*** Begin section ***

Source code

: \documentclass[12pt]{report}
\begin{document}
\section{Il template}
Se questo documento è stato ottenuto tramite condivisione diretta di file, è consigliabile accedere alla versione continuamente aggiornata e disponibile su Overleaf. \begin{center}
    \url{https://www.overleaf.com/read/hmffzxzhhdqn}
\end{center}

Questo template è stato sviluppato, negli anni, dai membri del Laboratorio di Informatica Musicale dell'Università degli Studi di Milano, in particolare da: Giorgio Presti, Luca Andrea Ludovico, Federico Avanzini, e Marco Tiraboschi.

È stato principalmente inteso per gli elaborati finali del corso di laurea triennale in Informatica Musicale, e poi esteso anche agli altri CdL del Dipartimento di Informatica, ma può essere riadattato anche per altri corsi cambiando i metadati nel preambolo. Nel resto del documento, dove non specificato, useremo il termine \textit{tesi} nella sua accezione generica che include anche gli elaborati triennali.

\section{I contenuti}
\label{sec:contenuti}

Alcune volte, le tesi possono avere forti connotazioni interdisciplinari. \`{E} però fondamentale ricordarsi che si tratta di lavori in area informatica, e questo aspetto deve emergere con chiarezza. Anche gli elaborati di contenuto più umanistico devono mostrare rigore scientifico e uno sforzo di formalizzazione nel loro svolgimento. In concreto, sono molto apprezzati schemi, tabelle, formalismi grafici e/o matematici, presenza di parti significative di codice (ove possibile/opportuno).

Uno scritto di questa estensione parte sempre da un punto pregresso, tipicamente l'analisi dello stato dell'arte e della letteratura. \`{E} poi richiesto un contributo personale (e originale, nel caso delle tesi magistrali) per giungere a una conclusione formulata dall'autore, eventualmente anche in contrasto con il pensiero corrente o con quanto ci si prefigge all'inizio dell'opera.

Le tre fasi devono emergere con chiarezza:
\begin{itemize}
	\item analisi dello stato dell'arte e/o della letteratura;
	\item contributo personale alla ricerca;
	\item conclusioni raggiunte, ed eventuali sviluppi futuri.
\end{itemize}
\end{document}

*** End section ***

Where a line in the material contains "devono", copy that line.

__Response to the task__:
Alcune volte, le tesi possono avere forti connotazioni interdisciplinari. \`{E} però fondamentale ricordarsi che si tratta di lavori in area informatica, e questo aspetto deve emergere con chiarezza. Anche gli elaborati di contenuto più umanistico devono mostrare rigore scientifico e uno sforzo di formalizzazione nel loro svolgimento. In concreto, sono molto apprezzati schemi, tabelle, formalismi grafici e/o matematici, presenza di parti significative di codice (ove possibile/opportuno).
Le tre fasi devono emergere con chiarezza:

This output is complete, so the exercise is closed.